When all was said and done, Medrich says, "finding the right balance or flavor combinations feels like a light suddenly switched on."

Pure Dessert: True flavors, inspiring ingredients and simple recipes by Alice Medrich (Artisan, 2007) Hard cover, 262 pages ($35)


Recipes

The recipes below have been adjusted for Santa Fe's altitude if necessary.

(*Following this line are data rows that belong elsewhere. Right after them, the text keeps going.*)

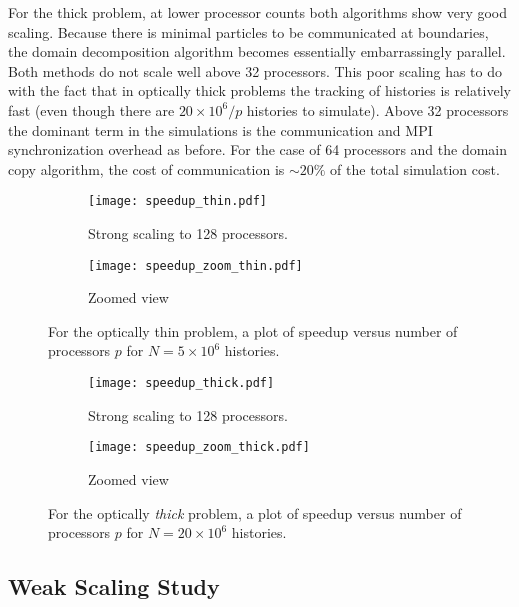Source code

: \documentclass[12pt]{article}
\begin{document}
{{{For the thick problem, at lower processor counts both algorithms show very good
scaling. Because there is minimal particles to be communicated at boundaries, the domain decomposition
algorithm becomes essentially embarrassingly parallel.  Both methods do not scale
well above 32 processors. This poor scaling has to do with the fact that in optically
thick problems the tracking of histories is relatively fast (even though there are
$20\times 10^6/p$ histories to simulate).  Above 32 processors the dominant term in
the simulations is the communication and MPI synchronization overhead as before.  For the case of 64 processors and
the domain copy algorithm, the cost of communication is $\sim20 \%$ of the total
simulation cost.
     \begin{figure}[htbp!]
         \begin{subfigure}{0.5\textwidth}
         \centering
           \texttt{[image: speedup\_thin.pdf]}
           \caption{Strong scaling to 128 processors.}
     \end{subfigure}
     \begin{subfigure}{0.5\textwidth}
         \centering
           \texttt{[image: speedup\_zoom\_thin.pdf]}
           \caption{Zoomed view}
     \end{subfigure}
           \caption{For the optically thin problem, a plot of speedup versus number of processors $p$ for $N=5\times
               10^6$ histories.\label{thinsu}}
 \end{figure}
     \begin{figure}[htbp!]
         \begin{subfigure}{0.5\textwidth}
         \centering
           \texttt{[image: speedup\_thick.pdf]}
           \caption{Strong scaling to 128 processors.}
     \end{subfigure}
     \begin{subfigure}{0.5\textwidth}
         \centering
           \texttt{[image: speedup\_zoom\_thick.pdf]}
           \caption{Zoomed view}
     \end{subfigure}
     \caption{For the optically \emph{thick} problem, a plot of speedup versus number
            of processors $p$ for $N=20\times 10^6$ histories.\label{thicksu}} \end{figure}
  
\clearpage

\subsection{Weak Scaling Study}

}}}
\end{document}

Lebni is a creamy smooth and tangy cheese, and it helps provide a pristine, delicately set ivory filling for this buttery crust. Although it needs nothing else, this tart welcomes accessories such as ripe strawberries (served alongside or sliced and arranged on top à la française) or roasted figs or plums. The only secret is not to overbake it, for, as with all custards and cheesecakes, the filling continues to bake after it emerges from the oven.

LEBNI TART

For the crust:
8 tablespoons (1 stick) unsalted butter, melted
1/4 cup granulated sugar
3/4 teaspoon pure vanilla extract
1/4 teaspoon salt
1 cup (4.5 ounces) all-purpose flour
For the filling:
3 extra-large eggs
1/4 cup plus 1 tablespoon sugar
1/8 teaspoon salt
1/2 teaspoon pure vanilla extract
1-1/2 cups (12 ounces) lebni (kefir cheese)*
1 extra-large egg yolk, lightly beaten with a pinch of salt

To make the crust, position a rack in the lower third of the oven and preheat the oven to 375 degrees.

In a medium bowl, combine the butter with the sugar, vanilla and salt. Add the flour and mix until well-blended. It the dough seems too soft and gooey, let it stand for a few minutes to firm.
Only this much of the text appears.